- Exercise requirements
Pull each line containing "cdot" out of the data and copy it.

::: Supplied data

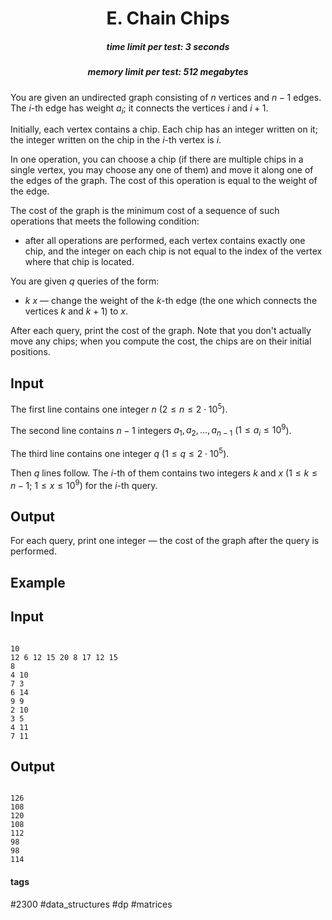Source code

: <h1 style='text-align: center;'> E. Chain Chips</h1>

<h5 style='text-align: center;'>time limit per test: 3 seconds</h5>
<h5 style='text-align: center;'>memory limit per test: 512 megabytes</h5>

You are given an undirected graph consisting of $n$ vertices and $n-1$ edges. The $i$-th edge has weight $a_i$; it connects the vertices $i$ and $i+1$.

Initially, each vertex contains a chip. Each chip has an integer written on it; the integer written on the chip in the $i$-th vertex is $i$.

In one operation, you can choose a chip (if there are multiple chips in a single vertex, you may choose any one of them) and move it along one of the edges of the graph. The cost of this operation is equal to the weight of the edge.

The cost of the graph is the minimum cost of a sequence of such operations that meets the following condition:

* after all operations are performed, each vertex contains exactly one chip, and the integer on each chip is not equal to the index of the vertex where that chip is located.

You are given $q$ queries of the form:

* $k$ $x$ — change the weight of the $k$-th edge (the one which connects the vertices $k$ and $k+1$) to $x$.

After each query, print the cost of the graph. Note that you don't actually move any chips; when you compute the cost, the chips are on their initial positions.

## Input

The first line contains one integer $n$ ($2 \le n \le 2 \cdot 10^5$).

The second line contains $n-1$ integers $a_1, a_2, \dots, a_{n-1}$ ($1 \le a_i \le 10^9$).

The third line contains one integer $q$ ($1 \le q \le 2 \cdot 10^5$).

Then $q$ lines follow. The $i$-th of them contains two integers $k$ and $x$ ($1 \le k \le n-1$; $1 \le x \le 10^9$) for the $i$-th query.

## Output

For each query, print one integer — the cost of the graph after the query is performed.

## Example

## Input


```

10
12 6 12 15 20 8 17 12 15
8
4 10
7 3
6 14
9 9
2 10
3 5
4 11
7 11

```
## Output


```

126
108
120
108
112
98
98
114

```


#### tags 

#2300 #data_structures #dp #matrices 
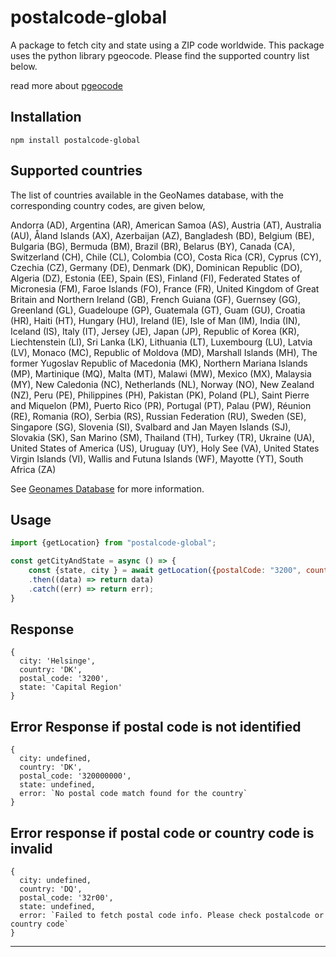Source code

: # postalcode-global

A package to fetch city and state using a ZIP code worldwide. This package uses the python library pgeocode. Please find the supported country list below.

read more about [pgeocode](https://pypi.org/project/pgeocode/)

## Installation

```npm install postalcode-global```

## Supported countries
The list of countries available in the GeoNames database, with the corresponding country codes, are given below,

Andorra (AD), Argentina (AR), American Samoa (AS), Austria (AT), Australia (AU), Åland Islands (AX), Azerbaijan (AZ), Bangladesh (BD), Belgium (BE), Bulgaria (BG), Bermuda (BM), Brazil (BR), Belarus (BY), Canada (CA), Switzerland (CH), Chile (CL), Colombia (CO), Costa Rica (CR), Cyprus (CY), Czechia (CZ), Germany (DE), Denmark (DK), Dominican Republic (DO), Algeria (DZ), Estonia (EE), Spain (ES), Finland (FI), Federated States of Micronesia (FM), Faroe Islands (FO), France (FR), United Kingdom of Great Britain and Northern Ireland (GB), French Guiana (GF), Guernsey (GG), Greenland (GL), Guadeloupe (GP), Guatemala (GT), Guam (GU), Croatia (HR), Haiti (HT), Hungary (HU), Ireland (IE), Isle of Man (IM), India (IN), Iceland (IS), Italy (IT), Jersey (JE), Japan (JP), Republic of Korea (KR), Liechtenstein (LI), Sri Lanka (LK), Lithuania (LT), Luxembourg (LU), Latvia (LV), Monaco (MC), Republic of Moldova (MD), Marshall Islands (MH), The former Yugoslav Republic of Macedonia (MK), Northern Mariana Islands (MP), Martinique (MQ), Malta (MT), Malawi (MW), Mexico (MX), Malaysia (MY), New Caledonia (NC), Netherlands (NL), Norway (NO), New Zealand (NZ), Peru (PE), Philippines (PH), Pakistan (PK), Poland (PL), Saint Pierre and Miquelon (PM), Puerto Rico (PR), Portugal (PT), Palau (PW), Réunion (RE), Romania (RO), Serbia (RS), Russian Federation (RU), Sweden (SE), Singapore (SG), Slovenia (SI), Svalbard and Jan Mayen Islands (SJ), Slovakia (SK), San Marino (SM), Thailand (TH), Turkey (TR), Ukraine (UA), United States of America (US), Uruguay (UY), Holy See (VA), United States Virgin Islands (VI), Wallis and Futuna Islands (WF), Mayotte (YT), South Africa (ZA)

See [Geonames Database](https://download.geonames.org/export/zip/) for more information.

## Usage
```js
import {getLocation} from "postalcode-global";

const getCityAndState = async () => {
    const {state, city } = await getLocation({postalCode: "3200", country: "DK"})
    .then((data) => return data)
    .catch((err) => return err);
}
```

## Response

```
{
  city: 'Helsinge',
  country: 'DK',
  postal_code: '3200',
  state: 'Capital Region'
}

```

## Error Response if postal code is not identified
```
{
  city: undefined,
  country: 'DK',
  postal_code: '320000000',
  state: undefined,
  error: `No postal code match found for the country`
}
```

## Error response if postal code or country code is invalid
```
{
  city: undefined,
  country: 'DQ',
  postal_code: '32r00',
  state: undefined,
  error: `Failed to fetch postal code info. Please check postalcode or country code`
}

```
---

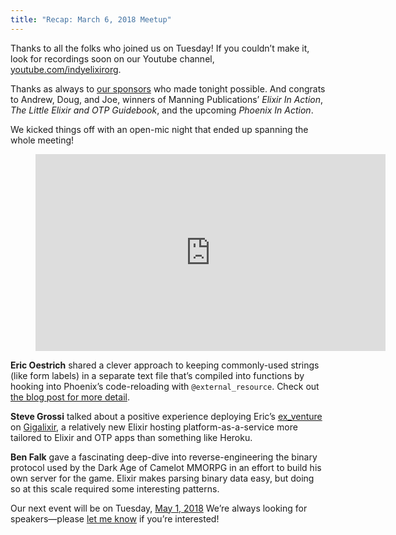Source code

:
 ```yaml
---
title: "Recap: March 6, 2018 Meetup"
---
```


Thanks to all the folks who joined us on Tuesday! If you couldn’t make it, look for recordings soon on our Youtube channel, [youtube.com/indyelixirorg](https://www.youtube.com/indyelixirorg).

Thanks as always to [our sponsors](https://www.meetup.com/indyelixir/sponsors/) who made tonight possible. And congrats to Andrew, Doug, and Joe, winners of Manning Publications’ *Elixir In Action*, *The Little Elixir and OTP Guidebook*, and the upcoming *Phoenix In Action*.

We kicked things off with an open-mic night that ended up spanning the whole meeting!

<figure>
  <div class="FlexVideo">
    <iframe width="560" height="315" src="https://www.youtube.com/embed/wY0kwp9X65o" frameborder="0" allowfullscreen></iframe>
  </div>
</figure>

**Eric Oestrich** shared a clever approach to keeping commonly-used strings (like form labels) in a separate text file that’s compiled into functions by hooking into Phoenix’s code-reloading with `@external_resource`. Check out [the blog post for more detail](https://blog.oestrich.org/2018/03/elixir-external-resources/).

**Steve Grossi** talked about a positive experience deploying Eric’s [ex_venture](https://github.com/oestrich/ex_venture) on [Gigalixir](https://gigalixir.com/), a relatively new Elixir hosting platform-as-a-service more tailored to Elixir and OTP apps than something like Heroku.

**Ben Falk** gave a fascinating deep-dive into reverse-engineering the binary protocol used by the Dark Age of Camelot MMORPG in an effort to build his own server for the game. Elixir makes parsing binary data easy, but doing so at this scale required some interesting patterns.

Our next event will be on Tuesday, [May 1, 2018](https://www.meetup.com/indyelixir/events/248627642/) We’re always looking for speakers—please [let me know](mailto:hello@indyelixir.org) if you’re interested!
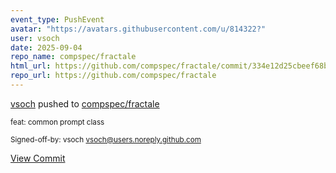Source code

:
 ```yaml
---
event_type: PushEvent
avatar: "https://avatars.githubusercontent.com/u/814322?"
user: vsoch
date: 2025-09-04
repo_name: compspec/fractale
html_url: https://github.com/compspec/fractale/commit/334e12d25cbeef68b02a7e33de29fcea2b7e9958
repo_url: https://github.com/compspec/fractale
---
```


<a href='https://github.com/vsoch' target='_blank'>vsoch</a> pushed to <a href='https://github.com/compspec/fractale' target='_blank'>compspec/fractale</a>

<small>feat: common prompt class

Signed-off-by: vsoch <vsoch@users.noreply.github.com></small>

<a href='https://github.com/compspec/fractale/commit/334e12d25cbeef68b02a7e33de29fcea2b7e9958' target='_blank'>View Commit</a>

::::::

- Worked solution
The first line contains one integer $n$ ($2 \le n \le 2 \cdot 10^5$).
The third line contains one integer $q$ ($1 \le q \le 2 \cdot 10^5$).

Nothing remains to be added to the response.